• **Aim of the task**
Return all of the entries exactly, with nothing added or left out.

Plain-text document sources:

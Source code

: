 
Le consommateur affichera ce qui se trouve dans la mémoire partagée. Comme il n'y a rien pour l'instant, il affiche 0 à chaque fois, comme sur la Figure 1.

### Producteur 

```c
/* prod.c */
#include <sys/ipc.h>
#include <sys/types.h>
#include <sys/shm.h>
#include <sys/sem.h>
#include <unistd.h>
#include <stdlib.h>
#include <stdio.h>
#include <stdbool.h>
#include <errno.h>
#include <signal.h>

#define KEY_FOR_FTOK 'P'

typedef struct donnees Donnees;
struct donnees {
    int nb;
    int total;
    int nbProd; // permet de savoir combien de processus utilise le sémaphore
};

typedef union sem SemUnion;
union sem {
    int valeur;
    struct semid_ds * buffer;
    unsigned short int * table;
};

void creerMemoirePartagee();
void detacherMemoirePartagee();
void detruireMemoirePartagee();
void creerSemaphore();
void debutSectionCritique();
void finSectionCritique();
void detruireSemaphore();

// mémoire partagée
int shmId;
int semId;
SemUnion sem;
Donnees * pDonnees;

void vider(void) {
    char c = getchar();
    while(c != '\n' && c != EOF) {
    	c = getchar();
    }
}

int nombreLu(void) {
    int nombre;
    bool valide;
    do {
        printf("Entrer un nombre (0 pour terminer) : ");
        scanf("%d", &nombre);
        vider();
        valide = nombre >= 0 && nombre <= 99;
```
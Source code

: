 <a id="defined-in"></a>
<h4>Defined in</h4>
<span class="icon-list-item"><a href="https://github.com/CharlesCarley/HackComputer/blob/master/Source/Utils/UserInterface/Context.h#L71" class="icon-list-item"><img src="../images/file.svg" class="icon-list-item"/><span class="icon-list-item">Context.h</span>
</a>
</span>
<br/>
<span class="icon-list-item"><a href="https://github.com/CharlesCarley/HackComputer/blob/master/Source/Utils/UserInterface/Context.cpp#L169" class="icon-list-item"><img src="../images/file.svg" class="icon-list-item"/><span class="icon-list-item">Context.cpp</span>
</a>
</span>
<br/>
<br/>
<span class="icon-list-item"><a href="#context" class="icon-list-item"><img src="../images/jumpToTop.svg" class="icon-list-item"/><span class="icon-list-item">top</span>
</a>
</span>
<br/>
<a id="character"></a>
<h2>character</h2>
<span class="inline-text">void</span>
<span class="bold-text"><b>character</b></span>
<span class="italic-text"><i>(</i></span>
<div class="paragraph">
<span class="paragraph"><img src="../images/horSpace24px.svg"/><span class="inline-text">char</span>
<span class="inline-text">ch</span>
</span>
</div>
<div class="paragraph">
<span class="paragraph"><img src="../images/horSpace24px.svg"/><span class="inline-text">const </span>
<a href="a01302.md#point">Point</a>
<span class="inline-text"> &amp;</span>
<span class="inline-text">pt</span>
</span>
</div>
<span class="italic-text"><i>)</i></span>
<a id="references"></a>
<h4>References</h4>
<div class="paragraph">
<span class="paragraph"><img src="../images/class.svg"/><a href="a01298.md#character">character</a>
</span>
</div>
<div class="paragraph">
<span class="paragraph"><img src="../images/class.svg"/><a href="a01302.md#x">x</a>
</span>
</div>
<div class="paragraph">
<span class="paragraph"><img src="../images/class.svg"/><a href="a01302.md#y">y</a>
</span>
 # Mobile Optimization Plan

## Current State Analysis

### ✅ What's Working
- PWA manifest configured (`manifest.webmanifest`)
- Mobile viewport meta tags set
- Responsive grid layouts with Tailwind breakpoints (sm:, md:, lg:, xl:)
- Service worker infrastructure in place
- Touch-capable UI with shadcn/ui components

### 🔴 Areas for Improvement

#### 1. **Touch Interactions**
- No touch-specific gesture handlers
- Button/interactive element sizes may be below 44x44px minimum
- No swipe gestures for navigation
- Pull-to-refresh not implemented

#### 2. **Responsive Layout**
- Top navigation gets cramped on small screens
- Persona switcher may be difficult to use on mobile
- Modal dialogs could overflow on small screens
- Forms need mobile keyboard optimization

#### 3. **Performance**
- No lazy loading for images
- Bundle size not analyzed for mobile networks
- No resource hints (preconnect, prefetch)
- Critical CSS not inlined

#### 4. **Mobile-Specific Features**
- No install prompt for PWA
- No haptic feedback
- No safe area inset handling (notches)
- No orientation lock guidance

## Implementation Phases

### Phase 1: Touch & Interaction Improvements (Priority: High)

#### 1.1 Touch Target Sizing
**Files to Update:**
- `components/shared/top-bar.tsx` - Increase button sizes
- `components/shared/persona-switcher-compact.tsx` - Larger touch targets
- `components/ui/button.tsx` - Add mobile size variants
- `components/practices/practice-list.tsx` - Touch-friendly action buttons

• **Task solution**
Source code

: 
Le consommateur affichera ce qui se trouve dans la mémoire partagée. Comme il n'y a rien pour l'instant, il affiche 0 à chaque fois, comme sur la Figure 1.

### Producteur 

```c
/* prod.c */
#include <sys/ipc.h>
#include <sys/types.h>
#include <sys/shm.h>
#include <sys/sem.h>
#include <unistd.h>
#include <stdlib.h>
#include <stdio.h>
#include <stdbool.h>
#include <errno.h>
#include <signal.h>

#define KEY_FOR_FTOK 'P'

typedef struct donnees Donnees;
struct donnees {
    int nb;
    int total;
    int nbProd; // permet de savoir combien de processus utilise le sémaphore
};

typedef union sem SemUnion;
union sem {
    int valeur;
    struct semid_ds * buffer;
    unsigned short int * table;
};

void creerMemoirePartagee();
void detacherMemoirePartagee();
void detruireMemoirePartagee();
void creerSemaphore();
void debutSectionCritique();
void finSectionCritique();
void detruireSemaphore();

// mémoire partagée
int shmId;
int semId;
SemUnion sem;
Donnees * pDonnees;

void vider(void) {
    char c = getchar();
    while(c != '\n' && c != EOF) {
    	c = getchar();
    }
}

int nombreLu(void) {
    int nombre;
    bool valide;
    do {
        printf("Entrer un nombre (0 pour terminer) : ");
        scanf("%d", &nombre);
        vider();
        valide = nombre >= 0 && nombre <= 99;
```
Source code

: <a id="defined-in"></a>
<h4>Defined in</h4>
<span class="icon-list-item"><a href="https://github.com/CharlesCarley/HackComputer/blob/master/Source/Utils/UserInterface/Context.h#L71" class="icon-list-item"><img src="../images/file.svg" class="icon-list-item"/><span class="icon-list-item">Context.h</span>
</a>
</span>
<br/>
<span class="icon-list-item"><a href="https://github.com/CharlesCarley/HackComputer/blob/master/Source/Utils/UserInterface/Context.cpp#L169" class="icon-list-item"><img src="../images/file.svg" class="icon-list-item"/><span class="icon-list-item">Context.cpp</span>
</a>
</span>
<br/>
<br/>
<span class="icon-list-item"><a href="#context" class="icon-list-item"><img src="../images/jumpToTop.svg" class="icon-list-item"/><span class="icon-list-item">top</span>
</a>
</span>
<br/>
<a id="character"></a>
<h2>character</h2>
<span class="inline-text">void</span>
<span class="bold-text"><b>character</b></span>
<span class="italic-text"><i>(</i></span>
<div class="paragraph">
<span class="paragraph"><img src="../images/horSpace24px.svg"/><span class="inline-text">char</span>
<span class="inline-text">ch</span>
</span>
</div>
<div class="paragraph">
<span class="paragraph"><img src="../images/horSpace24px.svg"/><span class="inline-text">const </span>
<a href="a01302.md#point">Point</a>
<span class="inline-text"> &amp;</span>
<span class="inline-text">pt</span>
</span>
</div>
<span class="italic-text"><i>)</i></span>
<a id="references"></a>
<h4>References</h4>
<div class="paragraph">
<span class="paragraph"><img src="../images/class.svg"/><a href="a01298.md#character">character</a>
</span>
</div>
<div class="paragraph">
<span class="paragraph"><img src="../images/class.svg"/><a href="a01302.md#x">x</a>
</span>
</div>
<div class="paragraph">
<span class="paragraph"><img src="../images/class.svg"/><a href="a01302.md#y">y</a>
</span>
 # Mobile Optimization Plan

## Current State Analysis

### ✅ What's Working
- PWA manifest configured (`manifest.webmanifest`)
- Mobile viewport meta tags set
- Responsive grid layouts with Tailwind breakpoints (sm:, md:, lg:, xl:)
- Service worker infrastructure in place
- Touch-capable UI with shadcn/ui components

### 🔴 Areas for Improvement

#### 1. **Touch Interactions**
- No touch-specific gesture handlers
- Button/interactive element sizes may be below 44x44px minimum
- No swipe gestures for navigation
- Pull-to-refresh not implemented

#### 2. **Responsive Layout**
- Top navigation gets cramped on small screens
- Persona switcher may be difficult to use on mobile
- Modal dialogs could overflow on small screens
- Forms need mobile keyboard optimization

#### 3. **Performance**
- No lazy loading for images
- Bundle size not analyzed for mobile networks
- No resource hints (preconnect, prefetch)
- Critical CSS not inlined

#### 4. **Mobile-Specific Features**
- No install prompt for PWA
- No haptic feedback
- No safe area inset handling (notches)
- No orientation lock guidance

## Implementation Phases

### Phase 1: Touch & Interaction Improvements (Priority: High)

#### 1.1 Touch Target Sizing
**Files to Update:**
- `components/shared/top-bar.tsx` - Increase button sizes
- `components/shared/persona-switcher-compact.tsx` - Larger touch targets
- `components/ui/button.tsx` - Add mobile size variants
- `components/practices/practice-list.tsx` - Touch-friendly action buttons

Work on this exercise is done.